Hypoglycemia is a condition characterized by an abnormally low level of blood glucose and has significant clinical consequences if left untreated. It is a potential adverse event in the treatment of diabetes mellitus. Causes of hypoglycemia are varied, but in diabetic patients, it is most often iatrogenic. Medication changes or overdoses, infection, dietary changes, and changes in activity levels are some of the important reasons for a person to develop hypoglycemia. Prompt diagnosis and treatment of hypoglycemia is an essential component of the management of diabetes. Evaluation of the cause is important, especially if there are recurrent episodes of hypoglycemia.

Keywords: Adrenergic symptoms, hypoglycemia, management of hypoglycemia, neuroglycopenic symptoms


How to cite this article:
Kapoor N, Jagan J, Thomas N. Management of hypoglycemia. Curr Med Issues 2017;15:211-5

How to cite this URL:
Kapoor N, Jagan J, Thomas N. Management of hypoglycemia. Curr Med Issues [serial online] 2017 [cited 2023 Jun 7];15:211-5. Available from: https://www.cmijournal.org/text.asp?2017/15/3/211/212381




  Introduction Top


Hypoglycemia is a condition characterized by an abnormally low level of blood glucose and has significant clinical consequences if left untreated. There are several reasons why a person on treatment could develop hypoglycemia, but in most cases, the cause is iatrogenic. Prompt treatment and evaluation of the cause are essential in the management strategy. This article provides evidence-based guidelines for the diagnosis, evaluation, and management of hypoglycemia, which are practically applicable in an inpatient or emergency department situation.
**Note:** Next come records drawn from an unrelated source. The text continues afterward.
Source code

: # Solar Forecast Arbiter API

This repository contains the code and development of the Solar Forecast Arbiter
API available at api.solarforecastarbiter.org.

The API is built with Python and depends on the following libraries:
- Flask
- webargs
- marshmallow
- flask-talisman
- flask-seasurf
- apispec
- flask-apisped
  Definition and Classification Top


Hypoglycemia as defined by both the American Diabetes Association and European Association for the Study of Diabetes is when blood glucose level is <70 mg/dL.[1]

However, this level is neither an indication for treatment nor necessitates the presence of symptoms but may just suggest a trend toward low sugars and warrant further exploration. Treatment to correct blood glucose levels must be considered if the individual is symptomatic or if there is a previous risk factor for hypoglycemia (see discussion below).

It has been shown in an epidemiological study in South India that 23% of normal controls have  a postprandial blood glucose level (70 mg/dL) less than the fasting level.[2] This 70 mg/dL is the lower limit of normal postprandial range and is the level at which counter-regulatory hormones get activated in a nondiabetic person. In addition, antecedent blood glucose levels of ≤70 mg/dL reduce sympathoadrenal responses to subsequent hypoglycemia and therefore this criterion sets the conservative lower limit for individuals with diabetes.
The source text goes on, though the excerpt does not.